>>>>>

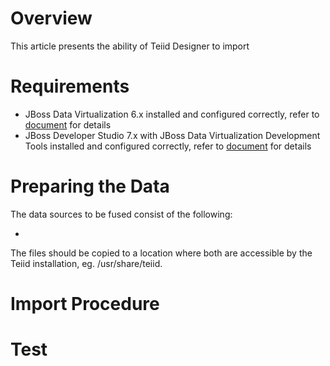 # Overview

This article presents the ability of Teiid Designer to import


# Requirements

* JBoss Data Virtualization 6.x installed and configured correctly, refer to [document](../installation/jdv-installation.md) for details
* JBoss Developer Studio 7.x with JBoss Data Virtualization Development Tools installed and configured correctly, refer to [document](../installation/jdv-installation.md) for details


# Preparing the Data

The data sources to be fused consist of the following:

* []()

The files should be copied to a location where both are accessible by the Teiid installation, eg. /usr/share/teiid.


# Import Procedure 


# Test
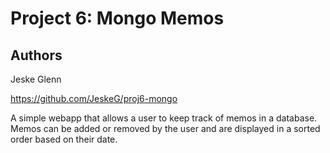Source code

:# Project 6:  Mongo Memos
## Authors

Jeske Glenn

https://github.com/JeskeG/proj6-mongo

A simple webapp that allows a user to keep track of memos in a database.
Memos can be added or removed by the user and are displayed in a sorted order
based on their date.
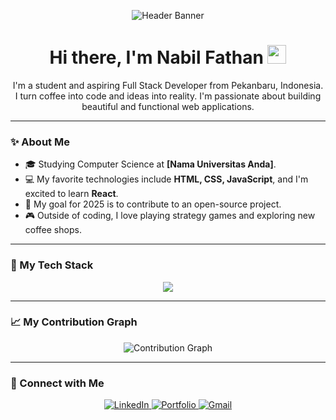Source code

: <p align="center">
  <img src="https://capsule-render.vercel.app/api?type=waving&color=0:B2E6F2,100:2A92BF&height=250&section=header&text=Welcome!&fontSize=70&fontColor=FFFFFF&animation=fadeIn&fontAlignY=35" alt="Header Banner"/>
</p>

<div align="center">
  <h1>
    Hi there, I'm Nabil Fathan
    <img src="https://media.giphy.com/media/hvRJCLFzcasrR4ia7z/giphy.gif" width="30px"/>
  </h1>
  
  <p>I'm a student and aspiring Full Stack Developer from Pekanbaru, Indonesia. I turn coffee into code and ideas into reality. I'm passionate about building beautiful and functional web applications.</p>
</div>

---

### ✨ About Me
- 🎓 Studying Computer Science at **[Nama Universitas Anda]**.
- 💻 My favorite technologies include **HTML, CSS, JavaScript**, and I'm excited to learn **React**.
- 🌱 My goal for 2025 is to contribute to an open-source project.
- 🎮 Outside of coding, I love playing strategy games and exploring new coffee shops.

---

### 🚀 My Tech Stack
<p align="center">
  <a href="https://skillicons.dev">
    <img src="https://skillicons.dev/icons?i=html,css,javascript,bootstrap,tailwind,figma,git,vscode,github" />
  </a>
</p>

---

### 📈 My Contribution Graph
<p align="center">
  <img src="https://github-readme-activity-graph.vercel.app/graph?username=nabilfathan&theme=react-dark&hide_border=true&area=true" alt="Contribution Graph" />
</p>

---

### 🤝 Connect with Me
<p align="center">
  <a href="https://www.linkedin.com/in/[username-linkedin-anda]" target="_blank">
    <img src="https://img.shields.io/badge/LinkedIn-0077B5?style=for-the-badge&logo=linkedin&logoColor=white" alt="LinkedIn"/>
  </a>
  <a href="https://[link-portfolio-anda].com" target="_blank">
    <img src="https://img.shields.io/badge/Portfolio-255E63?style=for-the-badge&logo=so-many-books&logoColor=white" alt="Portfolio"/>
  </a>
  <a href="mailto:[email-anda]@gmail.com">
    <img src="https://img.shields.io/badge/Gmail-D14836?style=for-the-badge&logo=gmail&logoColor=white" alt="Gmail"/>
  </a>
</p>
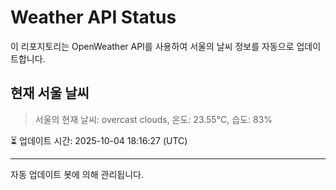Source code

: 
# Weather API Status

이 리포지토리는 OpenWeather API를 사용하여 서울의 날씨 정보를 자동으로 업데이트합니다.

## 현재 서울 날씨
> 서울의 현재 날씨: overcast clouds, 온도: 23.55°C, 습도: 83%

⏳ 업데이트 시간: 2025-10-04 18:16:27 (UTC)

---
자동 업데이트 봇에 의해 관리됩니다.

<<<<<

- **Action item**
Only lines holding "logoColor" are wanted; copy all of them from the listing.

- **Result of this task**
    <img src="https://img.shields.io/badge/LinkedIn-0077B5?style=for-the-badge&logo=linkedin&logoColor=white" alt="LinkedIn"/>
    <img src="https://img.shields.io/badge/Portfolio-255E63?style=for-the-badge&logo=so-many-books&logoColor=white" alt="Portfolio"/>
    <img src="https://img.shields.io/badge/Gmail-D14836?style=for-the-badge&logo=gmail&logoColor=white" alt="Gmail"/>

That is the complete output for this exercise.